The windows, except for the main one in the living space are all English from houses built in the North of England from the 1880s to the 1920s...I like the colors in most, but it came down to style, and the more Art Deco styles were just not for me. I am replacing some frames with Oak, cut by me to hold double panes, and those that are in good condition will get a restoration, and a panel of Plexiglas screwed over them to protect and for added insulation value.
This was too DECO for me.
This will be in the bed area on the bottom.
This too was too DECO for me...like the front of a Caddie or Chevy.
This one will go in the front door, just a bit more Art Nouveau.
This will be over the kitchen sink, again more Art Nouveau
This will be in the loft bedroom.... curvy. It reminds me of a Lady's Slipper or a Japanese Iris or even an Orchid.
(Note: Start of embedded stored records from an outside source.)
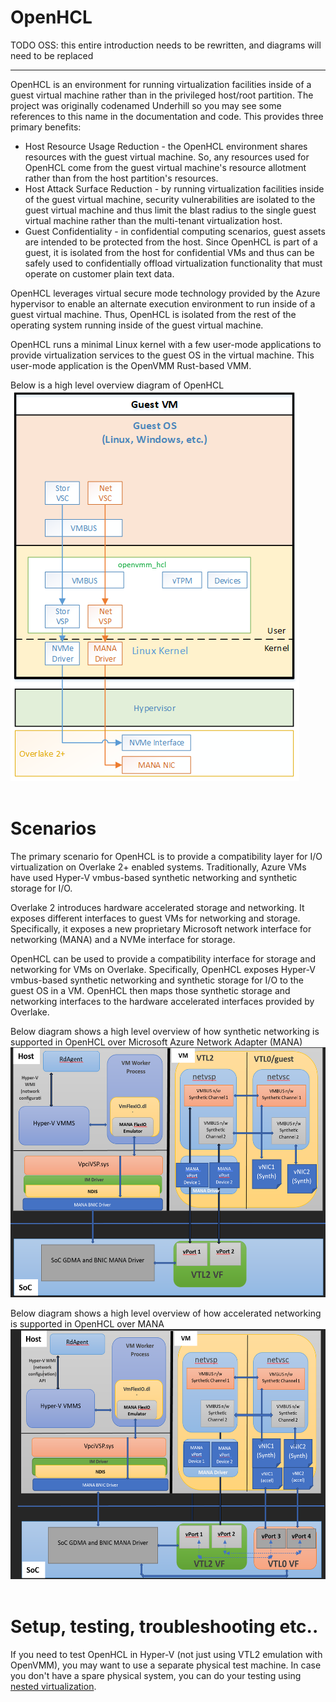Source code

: # OpenHCL

TODO OSS: this entire introduction needs to be rewritten, and diagrams will need to
be replaced

* * *

OpenHCL is an environment for running virtualization facilities inside of
a guest virtual machine rather than in the privileged host/root partition.
The project was originally codenamed Underhill so you may see some
references to this name in the documentation and code.
This provides three primary benefits:

* Host Resource Usage Reduction - the OpenHCL environment shares resources
    with the guest virtual machine. So, any resources used for OpenHCL come
    from the guest virtual machine's resource allotment rather than from the
    host partition's resources.
* Host Attack Surface Reduction - by running virtualization facilities inside
    of the guest virtual machine, security vulnerabilities are isolated to the
    guest virtual machine and thus limit the blast radius to the single guest
    virtual machine rather than the multi-tenant virtualization host.
* Guest Confidentiality - in confidential computing scenarios, guest assets are
    intended to be protected from the host. Since OpenHCL is part of a guest, it
    is isolated from the host for confidential VMs and thus can be safely used to
    confidentially offload virtualization functionality that must operate on customer
    plain text data.

OpenHCL leverages virtual secure mode technology provided by the Azure hypervisor
to enable an alternate execution environment to run inside of a guest virtual machine.
Thus, OpenHCL is isolated from the rest of the operating system running inside of
the guest virtual machine.

OpenHCL runs a minimal Linux kernel with a few user-mode applications to provide
virtualization services to the guest OS in the virtual machine. This user-mode
application is the OpenVMM Rust-based VMM.

Below is a high level overview diagram of OpenHCL
![OpenHCL Overview](./_images/openhcl.png) <br> <br>

# Scenarios
The primary scenario for OpenHCL is to provide a compatibility layer for I/O
virtualization on Overlake 2+ enabled systems. Traditionally, Azure VMs have
used Hyper-V vmbus-based synthetic networking and synthetic storage for I/O.

Overlake 2 introduces hardware accelerated storage and networking. It exposes
different interfaces to guest VMs for networking and storage. Specifically,
it exposes a new proprietary Microsoft network interface for networking (MANA)
and a NVMe interface for storage.

OpenHCL can be used to provide a compatibility interface for storage and
networking for VMs on Overlake. Specifically, OpenHCL exposes Hyper-V
vmbus-based synthetic networking and synthetic storage for I/O to the guest OS
in a VM. OpenHCL then maps those synthetic storage and networking interfaces
to the hardware accelerated interfaces provided by Overlake.

Below diagram shows a high level overview of how synthetic networking is supported
in OpenHCL over Microsoft Azure Network Adapter (MANA) <br>
<img src="./_images/openhcl-synthetic-nw.png" height="400" width="600"> <br>

Below diagram shows a high level overview of how accelerated networking is supported
in OpenHCL over MANA <br>
<img src="./_images/openhcl-accelnet.png" height="400" width="600"> <br> <br>

# Setup, testing, troubleshooting etc..
If you need to test OpenHCL in Hyper-V (not just using VTL2 emulation with
OpenVMM), you may want to use a separate physical test machine. In case you
don't have a spare physical system, you can do your testing using
[nested virtualization](https://docs.microsoft.com/en-us/virtualization/hyper-v-on-windows/user-guide/nested-virtualization).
Some people look at this and immediately see a bird with a big blue moustache...I suppose that since it is in an area that might appeal to children, seeing funny things in it will be good.
This one does not belong to me. I thought long and hard about it, and I really loved it. Now I kick myself every time I look at the picture, realizing that it was not really all that much money in the grand scheme of things. Damn!!!
At least it is not a copyrighted pattern, so with this picture I can make one for my studio when I build it.
Windows like this are readily available on line at specialty sites, on EBay and similar sites, or in salvage yards across the country.
Stained glass is inherently drafty. Whiting is rubbed into the joints between the glass and lead to help to fill the gaps, but invariably, this works its way out. A good solution is to put a layer of glass or Plexiglas outside to cut drafts and other weather issues. Make sure that these can be removed easily to be able to sop up condensation or to do other repairs.